◆ Data to process:

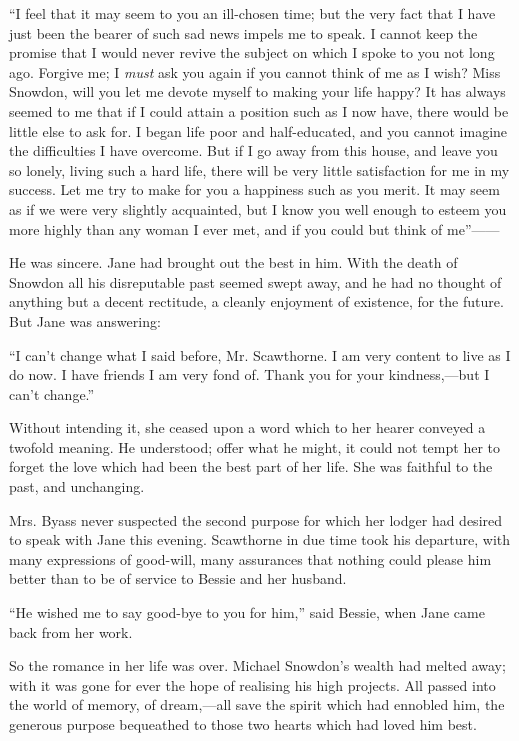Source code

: ``I feel that it may seem to you an ill-chosen time; but the very fact
that I have just been the bearer of such sad news impels me to speak. I
cannot keep the promise that I would never revive the subject on which I
spoke to you not long ago. Forgive me; I \emph{must} ask you again if
you cannot think of me as I wish? Miss Snowdon, will you let me devote
myself to making your life happy? It has always seemed to me that if I
could attain a position such as I now have, there would be little else
to ask for. I began life poor and half-educated, and you cannot imagine
the difficulties I have overcome. But if I go away from this house, and
leave you so lonely, living such a hard life, there will be very
{}little satisfaction for me in my success. Let me try to make for you a
happiness such as you merit. It may seem as if we were very slightly
acquainted, but I know you well enough to esteem you more highly than
any woman I ever met, and if you could but think of {me''{{------}}}

He was sincere. Jane had brought out the best in him. With the death of
Snowdon all his disreputable past seemed swept away, and he had no
thought of anything but a decent rectitude, a cleanly enjoyment of
existence, for the future. But Jane was answering:

``I can't change what I said before, Mr. Scawthorne. I am very content
to live as I do now. I have friends I am very fond of. Thank you for
your kindness,---but I can't change.''

Without intending it, she ceased upon a word which to her hearer
conveyed a twofold meaning. He understood; offer what he might, it could
not tempt her to forget the love which had been the best part of her
life. She was faithful to the past, and unchanging.

Mrs. Byass never suspected the second purpose for which her lodger had
desired to speak {}with Jane this evening. Scawthorne in due time took
his departure, with many expressions of good-will, many assurances that
nothing could please him better than to be of service to Bessie and her
husband.

``He wished me to say good-bye to you for him,'' said Bessie, when Jane
came back from her work.

So the romance in her life was over. Michael Snowdon's wealth had melted
away; with it was gone for ever the hope of realising his high projects.
All passed into the world of memory, of dream,---all save the spirit
which had ennobled him, the generous purpose bequeathed to those two
hearts which had loved him best.


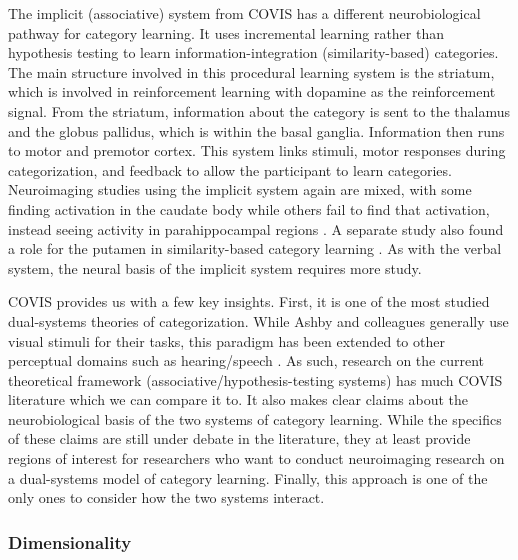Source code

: \documentclass[../dissertation.tex]{subfiles}
\begin{document}
	The implicit (associative) system from COVIS has a different neurobiological pathway for category learning. It uses incremental learning rather than hypothesis testing to learn information-integration (similarity-based) categories. The main structure involved in this procedural learning system is the striatum, which is involved in reinforcement learning with dopamine as the reinforcement signal. From the striatum, information about the category is sent to the thalamus and the globus pallidus, which is within the basal ganglia. Information then runs to motor and premotor cortex. This  system links stimuli, motor responses during categorization, and feedback to allow the participant to learn categories. Neuroimaging studies using the implicit system again are mixed, with some finding activation in the caudate body while others fail to find that activation, instead seeing activity in parahippocampal regions \citep{Nomura2007,Carpenter2016}. A separate study also found a role for the putamen in similarity-based category learning \citep{Waldschmidt2011}. As with the verbal system, the neural basis of the implicit system requires more study. \par
	COVIS provides us with a few key insights. First, it is one of the most studied dual-systems theories of categorization. While Ashby and colleagues generally use visual stimuli for their tasks, this paradigm has been extended to other perceptual domains such as hearing/speech \citep{Chandrasekaran2014, Chandrasekaran2016}. As such, research on the current theoretical framework (associative/hypothesis-testing systems) has much COVIS literature which we can compare it to. It also makes clear claims about the neurobiological basis of the two systems of category learning. While the specifics of these claims are still under debate in the literature, they at least provide regions of interest for researchers who want to conduct neuroimaging research on a dual-systems model of category learning. Finally, this approach is one of the only ones to consider how the two systems interact. \par

	
\subsubsection{Dimensionality}
\end{document}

◆ Exercise: Please give an exact copy of the entries above, from the line with "to live as I" down to the line with "not tempt her", inclusive, and nothing else.

◆ Exercise result:
to live as I do now. I have friends I am very fond of. Thank you for
your kindness,---but I can't change.''

Without intending it, she ceased upon a word which to her hearer
conveyed a twofold meaning. He understood; offer what he might, it could
not tempt her to forget the love which had been the best part of her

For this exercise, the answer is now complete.